» WHAT YOU NEED TO DO
If a line in the records below contains the word "texttt", copy it out.

(RECORDS FOR THIS TASK Opens)

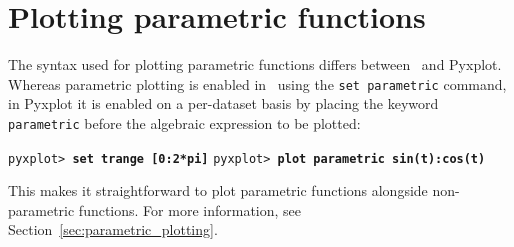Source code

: \section{Plotting parametric functions}

The syntax used for plotting parametric functions differs between \gnuplot\ and
Pyxplot. Whereas parametric plotting is enabled in \gnuplot\ using the {\tt set
parametric} command, in Pyxplot it is enabled on a per-dataset basis by placing
the keyword {\tt parametric} before the algebraic expression to be plotted:

\vspace{3mm}
\newline
{}\newline
{}
\vspace{3mm}\newline
\noindent\texttt{pyxplot> \textbf{set trange [0:2*pi]}}\newline
\noindent\texttt{pyxplot> \textbf{plot parametric sin(t):cos(t)}}
\vspace{3mm}

\noindent This makes it straightforward to plot parametric functions alongside
non-parametric functions. For more information, see
Section~\ref{sec:parametric_plotting}.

(RECORDS FOR THIS TASK Closes)

» EXERCISE OUTPUT
\noindent\texttt{pyxplot> \textbf{set trange [0:2*pi]}}\newline
\noindent\texttt{pyxplot> \textbf{plot parametric sin(t):cos(t)}}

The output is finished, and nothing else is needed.